The COVID-19 Pandemic: Does misinformation kill?Jul 19, 2021
Last week, Surgeon General Vivek Murthy released a Surgeon General’s Advisory, Confronting Health Misinformation: The U.S. Surgeon General’s Advisory on Building a Healthy Information Environment. He is not the only Biden Administration official decrying misinformation and urging vaccination. CDC Director Rochelle Walensky has warned of a “pandemic among the unvaccinated” and President Biden accused social media platforms of “killing people” by not addressing misinformation. This flurry responds to the resurgence of the COVID-19 pandemic in the United States driven by the Delta variant and its victims—a fertile, unvaccinated population. All states are experiencing a rise in case numbers and the 14-day change for the United States is +126%. For Colorado, the 14-day change in case numbers is +27% while the hospitalization count has not budged downward in about two weeks.
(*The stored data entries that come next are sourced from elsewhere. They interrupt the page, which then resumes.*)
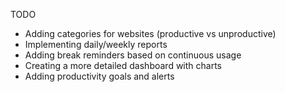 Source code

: TODO

- Adding categories for websites (productive vs unproductive)
- Implementing daily/weekly reports
- Adding break reminders based on continuous usage
- Creating a more detailed dashboard with charts
- Adding productivity goals and alerts

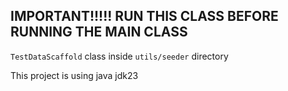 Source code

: <h2>IMPORTANT!!!!! RUN THIS CLASS BEFORE RUNNING THE MAIN CLASS</h2>

`TestDataScaffold` class inside `utils/seeder` directory

This project is using java jdk23
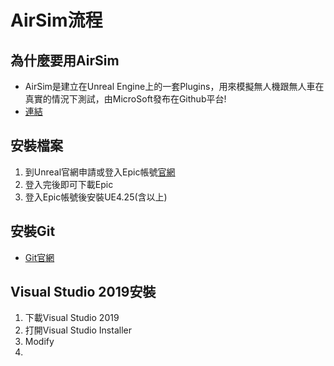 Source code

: # AirSim流程
## 為什麼要用AirSim
- AirSim是建立在Unreal Engine上的一套Plugins，用來模擬無人機跟無人車在真實的情況下測試，由MicroSoft發布在Github平台!
- [連結]('https://github.com/microsoft/AirSim.git')


## 安裝檔案
1. 到Unreal官網申請或登入Epic帳號[官網](https://www.oracle.com/tw/java/technologies/javase/javase8-archive-downloads.html)
2. 登入完後即可下載Epic
3. 登入Epic帳號後安裝UE4.25(含以上)

## 安裝Git
 - [Git官網](https://git-scm.com/downloads)

## Visual Studio 2019安裝
1. 下載Visual Studio 2019
2. 打開Visual Studio Installer 
3. Modify
4. 
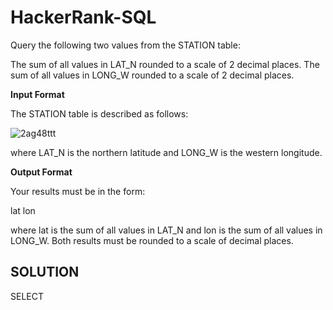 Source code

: # HackerRank-SQL

Query the following two values from the STATION table:

The sum of all values in LAT_N rounded to a scale of 2 decimal places.
The sum of all values in LONG_W rounded to a scale of 2 decimal places.

**Input Format**

The STATION table is described as follows:

![2ag48ttt](https://github.com/AnjaliMizJ/HackerRank-SQL/assets/31090029/fca395f9-0457-4e8e-b9da-dd00fcb25bb6)


where LAT_N is the northern latitude and LONG_W is the western longitude.

**Output Format**

Your results must be in the form:


lat lon


where lat is the sum of all values in LAT_N and lon is the sum of all values in LONG_W. Both results must be rounded to a scale of  decimal places.

<H2>SOLUTION</H2>

SELECT
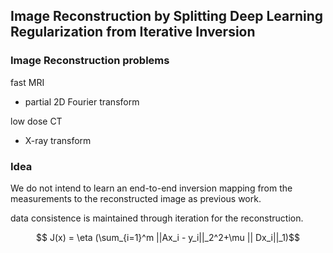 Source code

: ## Image Reconstruction by Splitting Deep Learning Regularization from Iterative Inversion

### Image Reconstruction problems
fast MRI
  - partial 2D Fourier transform
  
low dose CT
  - X-ray transform
  
### Idea
We do not intend to learn an end-to-end inversion mapping from the measurements to 
the reconstructed image as previous work.

data consistence is maintained through iteration for the reconstruction.


<script type="text/javascript" async src="https://cdn.mathjax.org/mathjax/latest/MathJax.js?config=TeX-MML-AM_CHTML"> </script>
$$ J(x) = \eta (\sum_{i=1}^m ||Ax_i - y_i||_2^2+\mu || Dx_i||_1)$$

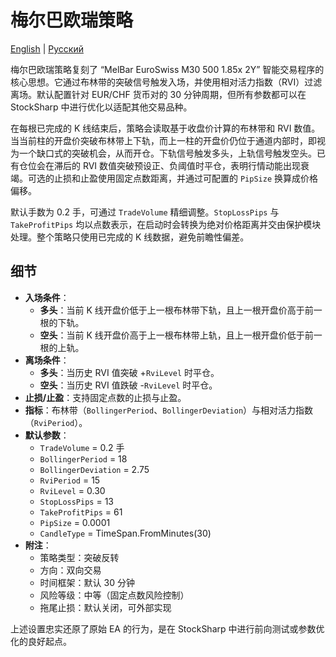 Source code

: # 梅尔巴欧瑞策略
[English](README.md) | [Русский](README_ru.md)

梅尔巴欧瑞策略复刻了 “MelBar EuroSwiss M30 500 1.85x 2Y” 智能交易程序的核心思想。它通过布林带的突破信号触发入场，并使用相对活力指数（RVI）过滤离场。默认配置针对 EUR/CHF 货币对的 30 分钟周期，但所有参数都可以在 StockSharp 中进行优化以适配其他交易品种。

在每根已完成的 K 线结束后，策略会读取基于收盘价计算的布林带和 RVI 数值。当当前柱的开盘价突破布林带上下轨，而上一柱的开盘价仍位于通道内部时，即视为一个缺口式的突破机会，从而开仓。下轨信号触发多头，上轨信号触发空头。已有仓位会在滞后的 RVI 数值突破预设正、负阈值时平仓，表明行情动能出现衰竭。可选的止损和止盈使用固定点数距离，并通过可配置的 `PipSize` 换算成价格偏移。

默认手数为 0.2 手，可通过 `TradeVolume` 精细调整。`StopLossPips` 与 `TakeProfitPips` 均以点数表示，在启动时会转换为绝对价格距离并交由保护模块处理。整个策略只使用已完成的 K 线数据，避免前瞻性偏差。

## 细节
- **入场条件**：
  - **多头**：当前 K 线开盘价低于上一根布林带下轨，且上一根开盘价高于前一根的下轨。
  - **空头**：当前 K 线开盘价高于上一根布林带上轨，且上一根开盘价低于前一根的上轨。
- **离场条件**：
  - **多头**：当历史 RVI 值突破 +`RviLevel` 时平仓。
  - **空头**：当历史 RVI 值跌破 -`RviLevel` 时平仓。
- **止损/止盈**：支持固定点数的止损与止盈。
- **指标**：布林带（`BollingerPeriod`、`BollingerDeviation`）与相对活力指数（`RviPeriod`）。
- **默认参数**：
  - `TradeVolume` = 0.2 手
  - `BollingerPeriod` = 18
  - `BollingerDeviation` = 2.75
  - `RviPeriod` = 15
  - `RviLevel` = 0.30
  - `StopLossPips` = 13
  - `TakeProfitPips` = 61
  - `PipSize` = 0.0001
  - `CandleType` = TimeSpan.FromMinutes(30)
- **附注**：
  - 策略类型：突破反转
  - 方向：双向交易
  - 时间框架：默认 30 分钟
  - 风险等级：中等（固定点数风险控制）
  - 拖尾止损：默认关闭，可外部实现

上述设置忠实还原了原始 EA 的行为，是在 StockSharp 中进行前向测试或参数优化的良好起点。
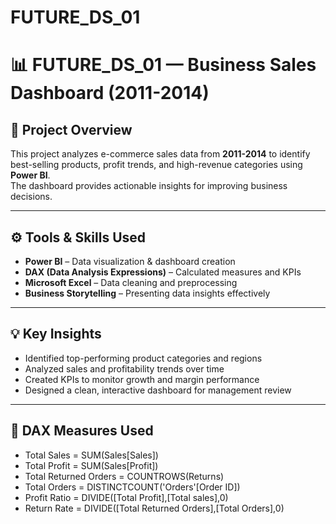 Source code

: # FUTURE_DS_01

# 📊 FUTURE_DS_01 — Business Sales Dashboard (2011-2014)

## 🧠 Project Overview
This project analyzes e-commerce sales data from **2011-2014** to identify best-selling products, profit trends, and high-revenue categories using **Power BI**.  
The dashboard provides actionable insights for improving business decisions.

---

## ⚙️ Tools & Skills Used
- **Power BI** – Data visualization & dashboard creation  
- **DAX (Data Analysis Expressions)** – Calculated measures and KPIs  
- **Microsoft Excel** – Data cleaning and preprocessing  
- **Business Storytelling** – Presenting data insights effectively  

---

## 💡 Key Insights
- Identified top-performing product categories and regions  
- Analyzed sales and profitability trends over time  
- Created KPIs to monitor growth and margin performance  
- Designed a clean, interactive dashboard for management review  

---

## 🧮 DAX Measures Used

- Total Sales = SUM(Sales[Sales])
- Total Profit = SUM(Sales[Profit])
- Total Returned Orders = COUNTROWS(Returns)
- Total Orders = DISTINCTCOUNT('Orders'[Order ID])
- Profit Ratio = DIVIDE([Total Profit],[Total sales],0)
- Return Rate = DIVIDE([Total Returned Orders],[Total Orders],0)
Murthy’s advisory calls for action and lists steps that can be taken by different stakeholders. He is on-target with this message: “Addressing health misinformation will require a whole-of-society effort.” For research institutions, he asks for studies exploring how people receive misinformation and how to prevent its consequences. One general call: “There is an urgent need to comprehensively quantify the harms of health misinformation.” We know how to do that with methods that date to the 1950s when the question was asked: how much lung cancer does smoking cause? For estimating the burden from non-vaccination, the comparison is straightforward; for this estimation, the comparison is the world (or the United States) as it is, compared with a (counterfactual) world where vaccination had reached the desired target level. In this non-existent (but could have been) world, there would be far fewer cases and deaths from COVID-19. The excess from non-vaccination is the difference between what has happened and what could have happened. That difference could be further parsed among the causes of non-vaccination, e.g., misinformation.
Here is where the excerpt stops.